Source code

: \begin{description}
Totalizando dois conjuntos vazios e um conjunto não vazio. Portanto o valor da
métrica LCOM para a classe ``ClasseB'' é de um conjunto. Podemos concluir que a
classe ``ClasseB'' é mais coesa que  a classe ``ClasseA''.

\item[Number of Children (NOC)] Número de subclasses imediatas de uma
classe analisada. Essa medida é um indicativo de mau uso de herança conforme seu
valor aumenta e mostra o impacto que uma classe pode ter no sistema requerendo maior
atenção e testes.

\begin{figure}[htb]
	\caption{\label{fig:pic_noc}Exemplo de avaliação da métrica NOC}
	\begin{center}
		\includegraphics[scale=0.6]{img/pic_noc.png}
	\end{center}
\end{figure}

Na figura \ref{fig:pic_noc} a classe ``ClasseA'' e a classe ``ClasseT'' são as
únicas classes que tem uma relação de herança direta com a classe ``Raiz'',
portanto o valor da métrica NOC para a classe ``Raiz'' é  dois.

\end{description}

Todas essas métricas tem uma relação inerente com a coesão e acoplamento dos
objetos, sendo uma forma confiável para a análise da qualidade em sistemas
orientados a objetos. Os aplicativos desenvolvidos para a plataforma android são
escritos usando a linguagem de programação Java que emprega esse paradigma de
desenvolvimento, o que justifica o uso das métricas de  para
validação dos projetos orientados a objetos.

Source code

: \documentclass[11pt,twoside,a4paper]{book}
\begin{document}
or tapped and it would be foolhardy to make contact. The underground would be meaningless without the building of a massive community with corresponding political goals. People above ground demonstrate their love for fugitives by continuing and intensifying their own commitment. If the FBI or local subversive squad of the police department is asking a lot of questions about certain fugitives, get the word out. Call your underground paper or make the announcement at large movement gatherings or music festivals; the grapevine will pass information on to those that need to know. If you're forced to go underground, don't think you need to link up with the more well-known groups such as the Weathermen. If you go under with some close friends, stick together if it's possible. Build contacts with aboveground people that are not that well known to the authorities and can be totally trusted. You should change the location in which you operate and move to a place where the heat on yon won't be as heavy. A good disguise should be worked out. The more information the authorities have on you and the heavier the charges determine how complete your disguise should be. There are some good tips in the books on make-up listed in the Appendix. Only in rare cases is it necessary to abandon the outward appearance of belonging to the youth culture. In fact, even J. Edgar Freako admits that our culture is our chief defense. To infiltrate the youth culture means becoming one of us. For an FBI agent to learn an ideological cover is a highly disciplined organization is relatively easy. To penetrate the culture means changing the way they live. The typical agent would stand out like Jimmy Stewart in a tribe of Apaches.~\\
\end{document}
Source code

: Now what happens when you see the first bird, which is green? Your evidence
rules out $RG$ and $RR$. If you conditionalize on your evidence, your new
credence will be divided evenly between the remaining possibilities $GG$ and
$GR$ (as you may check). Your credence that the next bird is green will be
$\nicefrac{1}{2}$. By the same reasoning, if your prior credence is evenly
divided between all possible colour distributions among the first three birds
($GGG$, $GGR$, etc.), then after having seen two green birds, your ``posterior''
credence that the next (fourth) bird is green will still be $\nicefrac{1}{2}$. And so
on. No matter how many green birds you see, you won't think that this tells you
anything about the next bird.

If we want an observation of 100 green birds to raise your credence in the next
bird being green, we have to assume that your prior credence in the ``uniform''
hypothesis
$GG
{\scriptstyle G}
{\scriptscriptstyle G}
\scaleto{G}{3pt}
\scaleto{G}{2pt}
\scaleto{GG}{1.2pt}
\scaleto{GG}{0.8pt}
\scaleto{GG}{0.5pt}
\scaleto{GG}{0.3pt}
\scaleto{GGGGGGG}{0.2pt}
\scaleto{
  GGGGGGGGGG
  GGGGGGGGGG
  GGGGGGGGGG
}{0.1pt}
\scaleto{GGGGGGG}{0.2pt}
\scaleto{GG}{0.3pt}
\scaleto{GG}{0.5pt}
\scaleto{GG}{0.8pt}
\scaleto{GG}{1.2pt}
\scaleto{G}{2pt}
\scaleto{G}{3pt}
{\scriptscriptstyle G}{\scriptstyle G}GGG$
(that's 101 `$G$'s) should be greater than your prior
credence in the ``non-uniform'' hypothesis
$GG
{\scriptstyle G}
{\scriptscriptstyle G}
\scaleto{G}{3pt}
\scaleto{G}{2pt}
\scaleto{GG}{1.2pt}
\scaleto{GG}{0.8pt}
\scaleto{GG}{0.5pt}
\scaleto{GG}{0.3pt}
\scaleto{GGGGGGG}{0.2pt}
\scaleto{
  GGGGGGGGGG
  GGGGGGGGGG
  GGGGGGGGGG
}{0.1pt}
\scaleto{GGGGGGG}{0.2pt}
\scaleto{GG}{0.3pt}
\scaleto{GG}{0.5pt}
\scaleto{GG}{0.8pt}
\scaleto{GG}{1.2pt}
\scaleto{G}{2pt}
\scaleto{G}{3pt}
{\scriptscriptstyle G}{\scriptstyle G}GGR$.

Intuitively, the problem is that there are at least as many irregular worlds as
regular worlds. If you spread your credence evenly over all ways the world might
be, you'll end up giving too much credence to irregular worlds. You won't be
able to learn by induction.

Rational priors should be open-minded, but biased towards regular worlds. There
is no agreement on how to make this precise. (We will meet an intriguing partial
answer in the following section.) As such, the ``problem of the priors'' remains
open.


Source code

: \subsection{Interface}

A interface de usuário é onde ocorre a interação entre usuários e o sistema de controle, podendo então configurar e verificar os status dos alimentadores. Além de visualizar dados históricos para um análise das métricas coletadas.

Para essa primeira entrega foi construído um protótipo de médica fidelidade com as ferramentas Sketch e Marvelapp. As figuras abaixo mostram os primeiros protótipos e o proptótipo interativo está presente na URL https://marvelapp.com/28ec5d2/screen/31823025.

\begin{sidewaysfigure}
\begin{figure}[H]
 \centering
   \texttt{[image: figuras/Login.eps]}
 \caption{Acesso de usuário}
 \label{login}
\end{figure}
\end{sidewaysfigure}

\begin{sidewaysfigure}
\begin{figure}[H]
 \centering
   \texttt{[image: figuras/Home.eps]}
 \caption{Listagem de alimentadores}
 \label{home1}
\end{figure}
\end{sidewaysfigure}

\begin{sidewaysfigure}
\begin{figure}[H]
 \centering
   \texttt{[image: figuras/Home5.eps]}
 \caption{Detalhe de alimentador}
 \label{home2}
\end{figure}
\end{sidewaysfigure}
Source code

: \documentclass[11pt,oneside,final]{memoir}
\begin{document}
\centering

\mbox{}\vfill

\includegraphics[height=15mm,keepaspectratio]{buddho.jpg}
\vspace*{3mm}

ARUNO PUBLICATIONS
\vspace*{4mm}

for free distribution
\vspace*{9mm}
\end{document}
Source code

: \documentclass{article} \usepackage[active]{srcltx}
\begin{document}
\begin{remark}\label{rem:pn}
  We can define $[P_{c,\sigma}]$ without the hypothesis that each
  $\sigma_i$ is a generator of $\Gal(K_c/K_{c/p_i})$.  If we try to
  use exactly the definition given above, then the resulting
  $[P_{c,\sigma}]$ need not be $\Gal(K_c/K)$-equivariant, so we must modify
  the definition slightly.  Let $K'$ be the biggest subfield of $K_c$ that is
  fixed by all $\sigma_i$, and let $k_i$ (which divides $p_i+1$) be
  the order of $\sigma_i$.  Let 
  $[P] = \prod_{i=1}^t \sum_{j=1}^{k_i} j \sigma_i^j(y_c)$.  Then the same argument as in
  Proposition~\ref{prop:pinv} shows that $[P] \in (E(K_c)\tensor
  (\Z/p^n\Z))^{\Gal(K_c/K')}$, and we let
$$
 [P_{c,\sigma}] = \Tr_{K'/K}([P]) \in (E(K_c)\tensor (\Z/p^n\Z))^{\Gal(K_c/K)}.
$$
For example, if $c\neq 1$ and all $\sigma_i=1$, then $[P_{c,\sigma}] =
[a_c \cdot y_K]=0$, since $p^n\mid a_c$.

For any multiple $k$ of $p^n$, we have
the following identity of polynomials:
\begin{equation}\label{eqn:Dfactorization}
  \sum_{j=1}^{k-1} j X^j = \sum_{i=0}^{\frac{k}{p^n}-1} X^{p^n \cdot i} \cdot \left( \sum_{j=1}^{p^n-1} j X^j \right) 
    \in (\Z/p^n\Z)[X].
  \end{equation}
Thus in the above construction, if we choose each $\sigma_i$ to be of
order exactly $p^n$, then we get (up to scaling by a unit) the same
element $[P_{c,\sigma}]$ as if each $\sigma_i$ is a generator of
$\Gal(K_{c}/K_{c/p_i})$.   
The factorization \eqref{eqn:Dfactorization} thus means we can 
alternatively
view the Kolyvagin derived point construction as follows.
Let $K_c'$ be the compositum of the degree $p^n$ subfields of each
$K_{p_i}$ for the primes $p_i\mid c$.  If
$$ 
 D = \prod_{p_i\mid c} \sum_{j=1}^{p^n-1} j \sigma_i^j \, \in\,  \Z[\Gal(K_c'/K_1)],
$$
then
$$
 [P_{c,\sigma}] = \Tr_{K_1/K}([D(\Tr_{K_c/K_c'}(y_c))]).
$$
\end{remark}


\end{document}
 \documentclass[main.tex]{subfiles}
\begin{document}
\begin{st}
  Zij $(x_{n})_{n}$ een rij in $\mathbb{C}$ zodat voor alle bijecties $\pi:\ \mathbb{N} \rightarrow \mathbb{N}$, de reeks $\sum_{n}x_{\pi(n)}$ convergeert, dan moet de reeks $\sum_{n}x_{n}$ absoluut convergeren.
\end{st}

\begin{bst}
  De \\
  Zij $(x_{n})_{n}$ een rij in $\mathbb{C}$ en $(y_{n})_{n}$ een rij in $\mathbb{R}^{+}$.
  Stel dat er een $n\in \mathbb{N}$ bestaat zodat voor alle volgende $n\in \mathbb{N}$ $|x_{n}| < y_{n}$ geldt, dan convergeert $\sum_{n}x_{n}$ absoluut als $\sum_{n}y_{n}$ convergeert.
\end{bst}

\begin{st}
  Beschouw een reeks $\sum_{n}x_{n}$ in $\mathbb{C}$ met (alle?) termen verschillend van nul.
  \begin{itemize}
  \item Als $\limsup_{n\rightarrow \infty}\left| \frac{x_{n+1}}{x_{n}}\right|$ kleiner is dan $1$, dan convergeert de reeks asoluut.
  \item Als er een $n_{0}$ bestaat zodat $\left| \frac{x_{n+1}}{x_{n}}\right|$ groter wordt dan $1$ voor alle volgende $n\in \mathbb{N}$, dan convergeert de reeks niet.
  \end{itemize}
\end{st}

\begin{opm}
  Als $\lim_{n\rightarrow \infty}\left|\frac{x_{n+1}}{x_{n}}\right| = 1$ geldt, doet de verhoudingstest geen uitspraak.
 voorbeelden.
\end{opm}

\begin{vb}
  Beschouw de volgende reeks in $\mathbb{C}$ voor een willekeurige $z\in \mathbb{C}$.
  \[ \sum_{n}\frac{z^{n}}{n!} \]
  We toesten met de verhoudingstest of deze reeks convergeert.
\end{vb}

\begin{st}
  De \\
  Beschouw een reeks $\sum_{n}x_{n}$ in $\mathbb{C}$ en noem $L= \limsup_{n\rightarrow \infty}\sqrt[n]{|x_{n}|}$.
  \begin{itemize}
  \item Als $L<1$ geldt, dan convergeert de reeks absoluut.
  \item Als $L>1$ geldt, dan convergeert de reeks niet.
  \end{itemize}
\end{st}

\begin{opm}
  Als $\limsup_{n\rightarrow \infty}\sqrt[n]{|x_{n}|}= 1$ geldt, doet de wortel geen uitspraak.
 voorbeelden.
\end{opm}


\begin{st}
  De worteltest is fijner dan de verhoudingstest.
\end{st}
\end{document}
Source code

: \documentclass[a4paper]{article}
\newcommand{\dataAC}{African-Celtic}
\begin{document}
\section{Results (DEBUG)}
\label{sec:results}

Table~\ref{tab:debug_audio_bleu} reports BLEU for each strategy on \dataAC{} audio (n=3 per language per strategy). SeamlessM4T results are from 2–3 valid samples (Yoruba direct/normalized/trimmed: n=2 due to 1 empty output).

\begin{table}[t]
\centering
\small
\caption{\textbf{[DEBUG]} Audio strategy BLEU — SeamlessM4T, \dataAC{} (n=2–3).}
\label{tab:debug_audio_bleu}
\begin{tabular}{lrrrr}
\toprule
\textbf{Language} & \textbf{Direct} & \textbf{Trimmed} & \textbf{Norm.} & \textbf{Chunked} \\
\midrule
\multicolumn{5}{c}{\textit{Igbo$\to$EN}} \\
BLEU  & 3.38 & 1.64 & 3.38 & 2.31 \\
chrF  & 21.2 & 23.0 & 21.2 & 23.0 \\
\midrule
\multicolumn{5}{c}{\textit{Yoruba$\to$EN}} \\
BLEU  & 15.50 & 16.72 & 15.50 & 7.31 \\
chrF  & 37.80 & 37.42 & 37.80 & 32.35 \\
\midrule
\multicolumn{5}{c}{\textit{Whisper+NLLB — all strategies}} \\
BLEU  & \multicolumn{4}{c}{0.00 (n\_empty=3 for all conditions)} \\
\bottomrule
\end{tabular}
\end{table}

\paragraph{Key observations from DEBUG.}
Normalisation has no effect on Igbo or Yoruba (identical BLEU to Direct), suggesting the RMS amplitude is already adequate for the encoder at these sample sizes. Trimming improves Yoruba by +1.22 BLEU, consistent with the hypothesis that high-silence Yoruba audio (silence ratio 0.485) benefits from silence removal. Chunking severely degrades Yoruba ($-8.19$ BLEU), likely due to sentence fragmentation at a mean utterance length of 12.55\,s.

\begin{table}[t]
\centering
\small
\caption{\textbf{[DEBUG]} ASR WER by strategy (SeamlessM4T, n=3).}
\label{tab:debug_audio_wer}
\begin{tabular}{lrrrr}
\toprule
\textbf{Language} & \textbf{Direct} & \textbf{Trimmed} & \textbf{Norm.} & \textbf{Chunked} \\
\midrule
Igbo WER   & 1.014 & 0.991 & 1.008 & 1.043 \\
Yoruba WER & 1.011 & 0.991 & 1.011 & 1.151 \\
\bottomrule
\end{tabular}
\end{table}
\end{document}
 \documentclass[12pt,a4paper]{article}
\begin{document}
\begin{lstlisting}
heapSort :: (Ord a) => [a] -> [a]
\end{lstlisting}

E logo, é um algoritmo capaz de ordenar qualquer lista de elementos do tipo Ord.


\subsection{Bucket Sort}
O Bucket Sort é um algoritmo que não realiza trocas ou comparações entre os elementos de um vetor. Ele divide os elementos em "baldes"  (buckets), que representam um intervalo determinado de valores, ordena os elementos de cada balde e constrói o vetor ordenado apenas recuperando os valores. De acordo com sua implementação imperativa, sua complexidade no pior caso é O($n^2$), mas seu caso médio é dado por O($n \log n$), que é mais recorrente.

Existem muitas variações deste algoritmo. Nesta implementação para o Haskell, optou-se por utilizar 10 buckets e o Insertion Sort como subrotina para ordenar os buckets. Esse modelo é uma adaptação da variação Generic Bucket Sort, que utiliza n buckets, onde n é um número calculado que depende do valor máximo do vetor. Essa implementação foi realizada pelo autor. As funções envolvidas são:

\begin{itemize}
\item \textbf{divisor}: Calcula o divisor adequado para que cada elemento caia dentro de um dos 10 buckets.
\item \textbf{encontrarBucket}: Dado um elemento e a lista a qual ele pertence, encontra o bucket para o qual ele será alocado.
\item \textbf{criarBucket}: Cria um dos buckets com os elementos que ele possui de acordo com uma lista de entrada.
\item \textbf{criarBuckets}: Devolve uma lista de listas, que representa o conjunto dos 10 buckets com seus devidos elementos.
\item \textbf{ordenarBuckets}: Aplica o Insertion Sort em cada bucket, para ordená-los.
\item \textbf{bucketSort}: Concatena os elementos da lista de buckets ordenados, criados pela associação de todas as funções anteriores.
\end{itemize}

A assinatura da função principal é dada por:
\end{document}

▶ TO DO: Report back each line in the material above that contains the string "remark".

▶ FINISHED EXERCISE:
\begin{remark}\label{rem:pn}
\end{remark}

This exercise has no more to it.